INFORMATION PROVIDED START
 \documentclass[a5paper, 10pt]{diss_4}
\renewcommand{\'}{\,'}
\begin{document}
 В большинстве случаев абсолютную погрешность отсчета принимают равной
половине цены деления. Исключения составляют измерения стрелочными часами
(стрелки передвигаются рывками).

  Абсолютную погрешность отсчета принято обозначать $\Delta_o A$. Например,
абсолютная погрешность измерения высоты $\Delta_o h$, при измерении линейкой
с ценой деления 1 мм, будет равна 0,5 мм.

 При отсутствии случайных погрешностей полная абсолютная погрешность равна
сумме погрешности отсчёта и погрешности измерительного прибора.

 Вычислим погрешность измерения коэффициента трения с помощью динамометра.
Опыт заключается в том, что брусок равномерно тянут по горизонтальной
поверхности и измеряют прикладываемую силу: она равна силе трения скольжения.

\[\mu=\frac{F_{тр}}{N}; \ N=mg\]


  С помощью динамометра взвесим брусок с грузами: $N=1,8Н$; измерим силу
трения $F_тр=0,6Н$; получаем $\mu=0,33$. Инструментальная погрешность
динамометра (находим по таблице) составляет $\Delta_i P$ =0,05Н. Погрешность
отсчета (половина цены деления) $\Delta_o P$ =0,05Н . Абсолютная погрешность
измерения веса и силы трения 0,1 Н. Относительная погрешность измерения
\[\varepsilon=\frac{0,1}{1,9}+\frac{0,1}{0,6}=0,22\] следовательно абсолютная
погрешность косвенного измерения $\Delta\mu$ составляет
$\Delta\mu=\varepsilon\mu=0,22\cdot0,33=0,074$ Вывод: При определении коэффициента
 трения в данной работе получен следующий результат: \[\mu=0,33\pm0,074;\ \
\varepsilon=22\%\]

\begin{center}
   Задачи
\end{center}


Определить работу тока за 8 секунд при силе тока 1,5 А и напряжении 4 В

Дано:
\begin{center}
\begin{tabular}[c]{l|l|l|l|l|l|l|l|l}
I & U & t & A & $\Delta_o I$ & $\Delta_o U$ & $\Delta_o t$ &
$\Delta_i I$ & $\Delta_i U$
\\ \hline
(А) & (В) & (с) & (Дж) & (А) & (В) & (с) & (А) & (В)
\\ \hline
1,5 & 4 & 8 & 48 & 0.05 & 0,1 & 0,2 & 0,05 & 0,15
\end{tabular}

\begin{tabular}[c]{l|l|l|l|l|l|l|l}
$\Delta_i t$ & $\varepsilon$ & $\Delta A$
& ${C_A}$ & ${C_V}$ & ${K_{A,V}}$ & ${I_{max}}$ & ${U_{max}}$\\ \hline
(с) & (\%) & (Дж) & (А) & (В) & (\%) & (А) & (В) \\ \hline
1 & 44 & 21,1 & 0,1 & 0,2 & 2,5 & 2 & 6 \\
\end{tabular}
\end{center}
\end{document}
INFORMATION PROVIDED END
**WHAT THE TASK REQUIRES**.
Transcribe the listing above line for line, from the first line to the line containing "с ценой деления 1 мм, будет равна 0,5 мм.", inclusive, with no other lines.

**PROBLEM SOLUTION**.
 \documentclass[a5paper, 10pt]{diss_4}
\renewcommand{\'}{\,'}
\begin{document}
 В большинстве случаев абсолютную погрешность отсчета принимают равной
половине цены деления. Исключения составляют измерения стрелочными часами
(стрелки передвигаются рывками).

  Абсолютную погрешность отсчета принято обозначать $\Delta_o A$. Например,
абсолютная погрешность измерения высоты $\Delta_o h$, при измерении линейкой
с ценой деления 1 мм, будет равна 0,5 мм.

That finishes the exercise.